Saved entries
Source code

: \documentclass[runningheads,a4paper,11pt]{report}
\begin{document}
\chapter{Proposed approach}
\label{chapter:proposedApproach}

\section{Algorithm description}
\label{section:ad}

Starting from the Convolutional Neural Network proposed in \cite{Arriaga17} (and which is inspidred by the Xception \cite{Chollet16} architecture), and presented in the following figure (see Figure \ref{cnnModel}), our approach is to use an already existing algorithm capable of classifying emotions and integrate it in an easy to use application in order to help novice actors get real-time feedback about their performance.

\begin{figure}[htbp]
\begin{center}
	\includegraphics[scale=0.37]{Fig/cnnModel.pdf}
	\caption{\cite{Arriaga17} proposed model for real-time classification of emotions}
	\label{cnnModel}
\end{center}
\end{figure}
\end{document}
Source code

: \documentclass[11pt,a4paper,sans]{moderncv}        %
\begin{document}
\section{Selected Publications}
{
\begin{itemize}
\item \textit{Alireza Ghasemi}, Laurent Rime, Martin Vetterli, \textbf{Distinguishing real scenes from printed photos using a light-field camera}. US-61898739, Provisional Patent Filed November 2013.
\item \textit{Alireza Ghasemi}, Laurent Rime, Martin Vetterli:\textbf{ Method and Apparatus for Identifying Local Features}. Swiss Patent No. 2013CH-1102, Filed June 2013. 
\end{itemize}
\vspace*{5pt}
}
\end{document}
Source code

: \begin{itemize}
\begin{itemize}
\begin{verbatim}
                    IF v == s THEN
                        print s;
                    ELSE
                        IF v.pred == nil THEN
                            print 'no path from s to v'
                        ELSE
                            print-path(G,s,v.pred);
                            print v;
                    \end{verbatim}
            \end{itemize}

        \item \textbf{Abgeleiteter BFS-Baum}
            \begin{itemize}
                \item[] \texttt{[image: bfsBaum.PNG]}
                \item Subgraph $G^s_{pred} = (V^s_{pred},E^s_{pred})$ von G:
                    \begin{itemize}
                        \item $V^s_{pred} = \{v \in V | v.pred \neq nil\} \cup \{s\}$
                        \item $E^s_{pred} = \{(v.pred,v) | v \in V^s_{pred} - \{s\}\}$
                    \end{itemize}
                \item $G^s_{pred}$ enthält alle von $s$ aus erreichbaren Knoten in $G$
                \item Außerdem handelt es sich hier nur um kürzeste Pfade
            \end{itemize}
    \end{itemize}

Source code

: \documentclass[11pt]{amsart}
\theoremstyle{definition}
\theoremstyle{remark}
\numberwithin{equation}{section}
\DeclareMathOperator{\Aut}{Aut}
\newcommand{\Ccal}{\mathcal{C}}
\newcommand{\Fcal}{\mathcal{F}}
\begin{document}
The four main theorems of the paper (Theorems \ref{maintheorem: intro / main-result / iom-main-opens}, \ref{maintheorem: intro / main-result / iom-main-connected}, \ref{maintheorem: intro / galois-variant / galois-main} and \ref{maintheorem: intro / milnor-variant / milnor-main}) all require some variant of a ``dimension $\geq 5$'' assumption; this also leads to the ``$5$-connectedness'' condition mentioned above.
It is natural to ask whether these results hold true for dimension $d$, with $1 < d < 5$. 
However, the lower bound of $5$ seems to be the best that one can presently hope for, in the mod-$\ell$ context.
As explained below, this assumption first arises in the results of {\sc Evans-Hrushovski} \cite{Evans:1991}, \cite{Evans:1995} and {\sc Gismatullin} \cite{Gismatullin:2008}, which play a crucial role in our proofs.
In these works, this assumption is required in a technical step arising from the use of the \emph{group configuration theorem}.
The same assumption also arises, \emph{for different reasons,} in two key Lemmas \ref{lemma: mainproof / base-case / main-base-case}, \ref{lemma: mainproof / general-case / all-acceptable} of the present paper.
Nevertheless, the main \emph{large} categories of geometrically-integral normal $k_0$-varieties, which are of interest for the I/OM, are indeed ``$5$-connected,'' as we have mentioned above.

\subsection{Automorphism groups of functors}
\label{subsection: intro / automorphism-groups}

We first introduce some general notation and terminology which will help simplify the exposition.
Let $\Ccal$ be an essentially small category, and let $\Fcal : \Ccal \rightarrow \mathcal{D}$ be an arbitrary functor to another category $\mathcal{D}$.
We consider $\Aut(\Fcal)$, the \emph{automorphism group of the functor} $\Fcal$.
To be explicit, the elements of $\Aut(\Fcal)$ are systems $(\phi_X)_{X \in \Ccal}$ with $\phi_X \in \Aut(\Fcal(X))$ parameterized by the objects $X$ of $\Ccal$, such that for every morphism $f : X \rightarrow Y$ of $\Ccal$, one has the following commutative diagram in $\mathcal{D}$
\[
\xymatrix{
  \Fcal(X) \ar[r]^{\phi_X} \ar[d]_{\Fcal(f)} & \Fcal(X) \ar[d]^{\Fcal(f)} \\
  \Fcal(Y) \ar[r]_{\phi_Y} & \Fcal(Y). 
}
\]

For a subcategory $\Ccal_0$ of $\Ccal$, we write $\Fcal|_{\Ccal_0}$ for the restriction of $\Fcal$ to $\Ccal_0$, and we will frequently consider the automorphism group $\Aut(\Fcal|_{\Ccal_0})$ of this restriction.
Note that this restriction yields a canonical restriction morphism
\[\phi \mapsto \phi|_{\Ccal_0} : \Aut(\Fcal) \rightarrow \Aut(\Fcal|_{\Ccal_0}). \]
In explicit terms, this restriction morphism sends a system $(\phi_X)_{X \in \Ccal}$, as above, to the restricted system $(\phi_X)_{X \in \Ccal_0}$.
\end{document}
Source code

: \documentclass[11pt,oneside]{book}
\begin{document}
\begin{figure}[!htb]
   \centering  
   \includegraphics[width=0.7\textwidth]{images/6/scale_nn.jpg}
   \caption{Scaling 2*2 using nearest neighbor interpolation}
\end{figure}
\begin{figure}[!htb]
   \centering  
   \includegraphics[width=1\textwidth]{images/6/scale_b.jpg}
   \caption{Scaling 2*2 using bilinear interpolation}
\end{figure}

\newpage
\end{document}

**Required work:**
Report how many lines of the entries include the word "width", and let the number stand alone.

**Exercise result:**
2